WHOOP Labs HQ, Boston.

Staff Were Running Three Tools at Once.

WHOOP Labs ran participant studies across multiple tools with no unified intake flow. Front-of-house (FOH) staff, coordinators, and participants were all absorbing friction that had built up quietly — too many tabs, unclear handoffs, administrative work landing in the wrong hands.

The immediate trigger was a new WHOOP Labs location opening in Doha. We needed an intake system that could work there from day one — which meant building something intentional rather than porting over what Boston had. And since we were rebuilding it anyway, we revamped Boston at the same time to create alignment between both locations. I was the sole designer, responsible for the system end to end — from the moment a participant walks in to the moment they leave.

Mapping

The Problem Was Bigger Than Too Many Tabs.

Before designing anything, I mapped the full intake process from arrival to exit. I needed to understand what was actually happening — who touched the experience, where information was collected, where handoffs broke down, and where staff had built workarounds just to keep the day moving.

participant process from start to end at whoop labs

End-to-end participant flow — from arrival at HQ through study completion and compensation.

Then I layered in a service blueprint to separate what participants experienced from what was happening behind the scenes.
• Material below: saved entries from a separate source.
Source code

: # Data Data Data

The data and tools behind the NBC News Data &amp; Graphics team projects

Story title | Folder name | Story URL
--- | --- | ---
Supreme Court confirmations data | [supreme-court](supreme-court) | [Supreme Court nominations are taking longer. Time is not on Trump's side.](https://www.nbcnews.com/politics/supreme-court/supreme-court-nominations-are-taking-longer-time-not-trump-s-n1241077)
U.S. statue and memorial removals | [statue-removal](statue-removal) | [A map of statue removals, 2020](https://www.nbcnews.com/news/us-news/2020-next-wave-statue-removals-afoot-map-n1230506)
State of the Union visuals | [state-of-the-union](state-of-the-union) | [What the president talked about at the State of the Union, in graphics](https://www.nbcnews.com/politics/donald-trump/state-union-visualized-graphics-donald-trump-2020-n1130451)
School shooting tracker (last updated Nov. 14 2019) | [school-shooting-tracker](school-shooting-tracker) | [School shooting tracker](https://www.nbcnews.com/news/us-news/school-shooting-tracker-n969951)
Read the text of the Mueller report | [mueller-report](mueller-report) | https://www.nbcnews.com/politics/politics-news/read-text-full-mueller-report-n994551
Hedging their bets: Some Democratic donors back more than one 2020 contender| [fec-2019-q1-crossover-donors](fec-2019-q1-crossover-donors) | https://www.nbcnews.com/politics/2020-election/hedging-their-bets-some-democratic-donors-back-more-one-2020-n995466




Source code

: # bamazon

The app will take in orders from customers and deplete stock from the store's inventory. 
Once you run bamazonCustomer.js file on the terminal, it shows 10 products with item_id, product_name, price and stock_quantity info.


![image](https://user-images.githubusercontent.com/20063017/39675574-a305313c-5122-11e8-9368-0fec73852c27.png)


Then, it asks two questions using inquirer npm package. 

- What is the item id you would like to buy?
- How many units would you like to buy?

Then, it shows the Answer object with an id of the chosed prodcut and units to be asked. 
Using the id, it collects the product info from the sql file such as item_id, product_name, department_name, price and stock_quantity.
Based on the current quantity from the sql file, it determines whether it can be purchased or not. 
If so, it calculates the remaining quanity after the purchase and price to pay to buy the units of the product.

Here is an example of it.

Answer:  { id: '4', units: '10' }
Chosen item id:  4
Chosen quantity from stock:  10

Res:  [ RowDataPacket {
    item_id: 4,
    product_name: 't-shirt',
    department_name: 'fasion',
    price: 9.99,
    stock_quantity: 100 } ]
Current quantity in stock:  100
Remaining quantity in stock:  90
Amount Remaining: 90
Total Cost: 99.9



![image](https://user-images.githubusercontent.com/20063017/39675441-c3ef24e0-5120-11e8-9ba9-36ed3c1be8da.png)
What it revealed wasn't a UI problem — it was systemic. Tools that didn't talk to each other, manual steps filling the gaps, workarounds that had quietly become standard practice. This wasn't a "build a nice app" project. It required addressing the system before touching the screens.

Service blueprint of the existing intake flow

Service blueprint mapping frontstage participant actions against backstage staff actions, systems, and data dependencies.

Uncoupling

Participant Records Were Tied to the Wrong Process.

The blueprint revealed something structural. Participant demographic and compensation records were bundled inside the study data upload — the data file submitted to the research system after each session — which meant if the upload failed, staff could lose access to the information they needed to check in, route, and compensate participants.

The problem was easy to miss in the moment. Staff might not catch a missing record until late in the day, after the participant had already moved through the study. By then, it was messy to fix.

Current vs ideal data bundle structure

Current Bundle (left) ties demographic, compensation, and study data to a single upload. Ideal Bundle (right) separates participant records so they can be saved independently.

The fix was to separate them. Demographic and compensation records would be saved before the study upload — independently, earlier, with their own confirmation. Study data could still fail without taking participant records down with it.

Pre-study

Administrative Work Was Happening in the Wrong Place.

The most consequential shift wasn't a UI change — it was a spatial one. In the current flow, participants completed forms, demographics, and compensation selection after entering the study area. That meant coordinators had to walk participants through administrative steps before any actual research could begin.

Current pre-study flow — demographic and compensation steps inside the study area

Current flow — demographic and compensation steps happening inside the study area, on a coordinator-managed device.

The decision was to move all of that earlier — into the lobby, before participants are ever called in. FOH owns the check-in experience. Coordinators own the study. Clean separation, no overlap.

Future state — participants complete forms in the lobby before being called in

Future flow — participants complete check-in, demographics, and compensation selection in the lobby before being called in, on a device handed to them on arrival.

The goal was a seamless transition between spaces. By the time a participant is called in, admin is done — they move directly from the lobby into their study session without any interruption. No paperwork mid-session, no coordinator switching hats.

Lobby

The Check-In Model Needed to Change.

The original lobby concept had participants checking in at iPads bolted to the front desk. That solved check-in as a technical problem, but missed the experience — participants were standing at a counter, completing forms in place before being moved along.

WHOOP Labs lobby, Boston

WHOOP Labs lobby, Boston — the original check-in setup with iPads fixed at the front desk.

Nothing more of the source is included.